1 message · Brian Ripley

#
A belated reply: I have been away and then busy (including on this).
A bug.  Using the appropriate tail for accuracy is irrelevant, though.
I've worked over all these for 1.1.0.  Be careful in how much sameness
to expect, though. drop1 has an argument called 'scale', and is
generic.  So drop1.glm must have the same name even though `dispersion'
might be more appropriate.
Over-dispersion is discussed at length in

Collett, D. (1991) Modelling Binary Data

and somewhat less discursively in

Cox & Snell (1989) Analysing Binary Data
McCullagh & Nelder (1989, section 4.5)
Aitkin, Anderson, Francis, Hinde (1983) Statistical Modelling in GLIM

amongst others.  Almost all of this is binomial models, but Aitkin et al
do consider Poisson.

Basically, all find some justification for a model with variance phi >=
1 times that given by a binomial or poisson family. For X_i ~
binomial(n, p_i), n > 1 not depending on i, this is known as the
Williams model in some circles.  So people since Williams (and I seem
to remember before) have been fitting such models and estimating phi by
residual deviance/residual df.  That is a quasi-likelihood procedure,
as even where real models exist, the glm is not giving the MLE.

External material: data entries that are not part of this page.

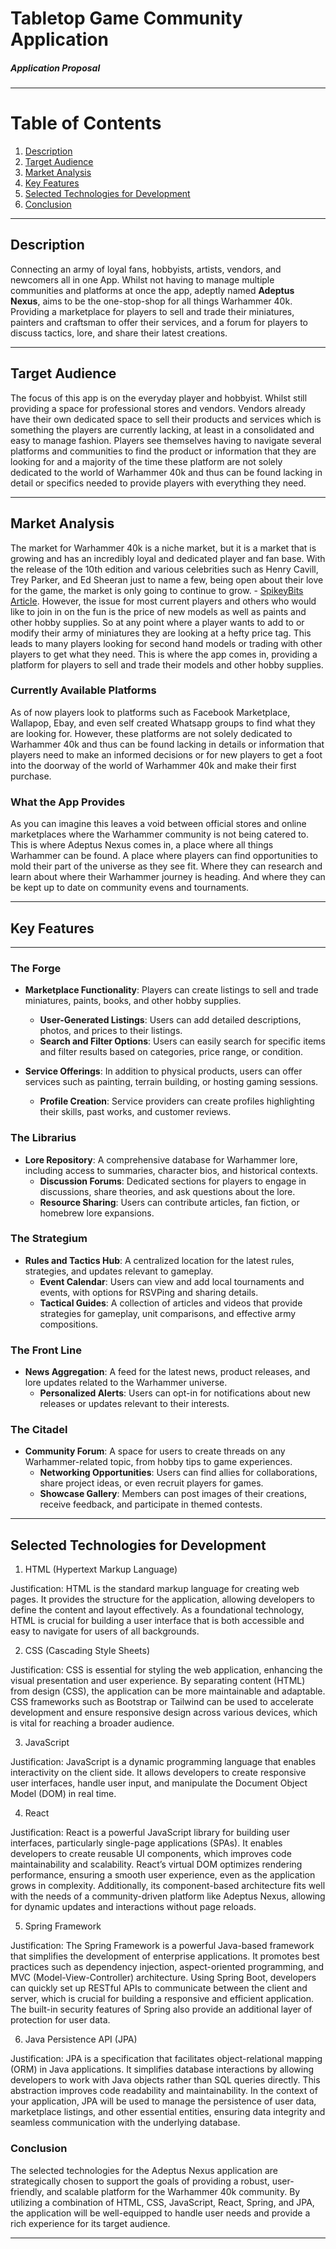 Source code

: # Tabletop Game Community Application

##### Application Proposal

---

# Table of Contents

1. [Description](#description)
2. [Target Audience](#target-audience)
3. [Market Analysis](#market-analysis)
4. [Key Features](#key-features)
5. [Selected Technologies for Development](#selected-technologies-for-development)
6. [Conclusion](#conclusion)

---

## Description

Connecting an army of loyal fans, hobbyists, artists, vendors, and newcomers all in one App. Whilst not having to manage
multiple communities and platforms at once the app, adeptly named **Adeptus Nexus**,  aims to be the one-stop-shop for 
all things Warhammer 40k. Providing a marketplace for players to sell and trade their miniatures, painters and craftsman
to offer their services, and a forum for players to discuss tactics, lore, and share their latest creations.

---

## Target Audience

The focus of this app is on the everyday player and hobbyist. Whilst still providing a space for professional stores
and vendors. Vendors already have their own dedicated space to sell their products and services which is something the 
players are currently lacking, at least in a consolidated and easy to manage fashion. Players see themselves having to
navigate several platforms and communities to find the product or information  that they are looking for and a majority
of the time these platform are not solely dedicated to the world of Warhammer 40k and thus can be found lacking in detail
or specifics needed to provide players with everything they need.

---

## Market Analysis

The market for Warhammer 40k is a niche market, but it is a market that is growing and has an incredibly loyal and dedicated 
player and fan base. With the release of the 10th edition and various celebrities such as Henry Cavill, Trey Parker, and
Ed Sheeran just to name a few, being open about their love for the game, the market is only going to continue to grow. - 
[SpikeyBits Article](https://spikeybits.com/warhammer-40k/celebrities/). However, the issue for most current players and 
others who would like to join in on the fun is the price of new models as well as paints and other hobby supplies. So at
any point where a player wants to add to or modify their army of miniatures they are looking at a hefty price tag. This
leads to many players looking for second hand models or trading with other players to get what they need. This is where 
the app comes in, providing a platform for players to sell and trade their models and other hobby supplies.

### Currently Available Platforms
As of now players look to platforms such as Facebook Marketplace, Wallapop, Ebay, and even self created Whatsapp groups to
find what they are looking for. However, these platforms are not solely dedicated to Warhammer 40k and thus can be found 
lacking in details or information that players need to make an informed decisions or for new players to get a foot into 
the doorway of the world of Warhammer 40k and make their first purchase.

### What the App Provides
As you can imagine this leaves a void between official stores and online marketplaces where the Warhammer community is 
not being  catered to. This is where Adeptus Nexus comes in, a place where all things Warhammer can be found. A place 
where players can find opportunities to mold their part of the universe as they see fit. Where they can research and learn 
about where their Warhammer journey is heading. And where they can be kept up to date on community evens and tournaments.

---

## Key Features

---

### The Forge
- **Marketplace Functionality**: Players can create listings to sell and trade miniatures, paints, books, and other hobby supplies.
    - **User-Generated Listings**: Users can add detailed descriptions, photos, and prices to their listings.
    - **Search and Filter Options**: Users can easily search for specific items and filter results based on categories, 
  price range, or condition.

- **Service Offerings**: In addition to physical products, users can offer services such as painting, terrain building, 
or hosting gaming sessions.
    - **Profile Creation**: Service providers can create profiles highlighting their skills, past works, and customer reviews.

### The Librarius
- **Lore Repository**: A comprehensive database for Warhammer lore, including access to summaries, character bios, and historical contexts.
    - **Discussion Forums**: Dedicated sections for players to engage in discussions, share theories, and ask questions about the lore.
    - **Resource Sharing**: Users can contribute articles, fan fiction, or homebrew lore expansions.

### The Strategium
- **Rules and Tactics Hub**: A centralized location for the latest rules, strategies, and updates relevant to gameplay.
    - **Event Calendar**: Users can view and add local tournaments and events, with options for RSVPing and sharing details.
    - **Tactical Guides**: A collection of articles and videos that provide strategies for gameplay, unit comparisons, 
  and effective army compositions.

### The Front Line
- **News Aggregation**: A feed for the latest news, product releases, and lore updates related to the Warhammer universe.
    - **Personalized Alerts**: Users can opt-in for notifications about new releases or updates relevant to their interests.

### The Citadel
- **Community Forum**: A space for users to create threads on any Warhammer-related topic, from hobby tips to game experiences.
    - **Networking Opportunities**: Users can find allies for collaborations, share project ideas, or even recruit players for games.
    - **Showcase Gallery**: Members can post images of their creations, receive feedback, and participate in themed contests.

---

## Selected Technologies for Development

1. HTML (Hypertext Markup Language)

Justification: HTML is the standard markup language for creating web pages. It provides the structure for the application,
allowing developers to define the content and layout effectively. As a foundational technology, HTML is crucial for 
building a user interface that is both accessible and easy to navigate for users of all backgrounds.

2. CSS (Cascading Style Sheets)

Justification: CSS is essential for styling the web application, enhancing the visual presentation and user experience. 
By separating content (HTML) from design (CSS), the application can be more maintainable and adaptable. CSS frameworks 
such as Bootstrap or Tailwind can be used to accelerate development and ensure responsive design across various devices, 
which is vital for reaching a broader audience.

3. JavaScript

Justification: JavaScript is a dynamic programming language that enables interactivity on the client side. It allows 
developers to create responsive user interfaces, handle user input, and manipulate the Document Object Model (DOM) in 
real time.

4. React

Justification: React is a powerful JavaScript library for building user interfaces, particularly single-page applications 
(SPAs). It enables developers to create reusable UI components, which improves code maintainability and scalability. 
React’s virtual DOM optimizes rendering performance, ensuring a smooth user experience, even as the application grows in
complexity. Additionally, its component-based architecture fits well with the needs of a community-driven platform like 
Adeptus Nexus, allowing for dynamic updates and interactions without page reloads.

5. Spring Framework

Justification: The Spring Framework is a powerful Java-based framework that simplifies the development of enterprise 
applications. It promotes best practices such as dependency injection, aspect-oriented programming, and MVC 
(Model-View-Controller) architecture. Using Spring Boot, developers can quickly set up RESTful APIs to communicate between
the client and server, which is crucial for building a responsive and efficient application. The built-in security features 
of Spring also provide an additional layer of protection for user data.

6. Java Persistence API (JPA)

Justification: JPA is a specification that facilitates object-relational mapping (ORM) in Java applications. It simplifies
database interactions by allowing developers to work with Java objects rather than SQL queries directly. This abstraction
improves code readability and maintainability. In the context of your application, JPA will be used to manage the persistence
of user data, marketplace listings, and other essential entities, ensuring data integrity and seamless communication with
the underlying database.

### Conclusion

The selected technologies for the Adeptus Nexus application are strategically chosen to support the goals of providing a robust, user-friendly, and scalable platform for the Warhammer 40k community. By utilizing a combination of HTML, CSS, JavaScript, React, Spring, and JPA, the application will be well-equipped to handle user needs and provide a rich experience for its target audience.

---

To make sense of this I have introduced two new families, quasibinomial
and quasipoisson, that use the Williams model, and now 
binomial and Poisson never allow phi to be estimated.  And for the Williams
model there is an "F" test option to add1 and drop1 (and if you
use "F" with a binomial or poisson it tells you it is really using
the quasi-version).   This applies to summary.glm, predict.glm, anova.glm,
add1.glm, drop1.glm.  (As quasi models have no likelihood, they
have no AIC either, and so step will not work for them.)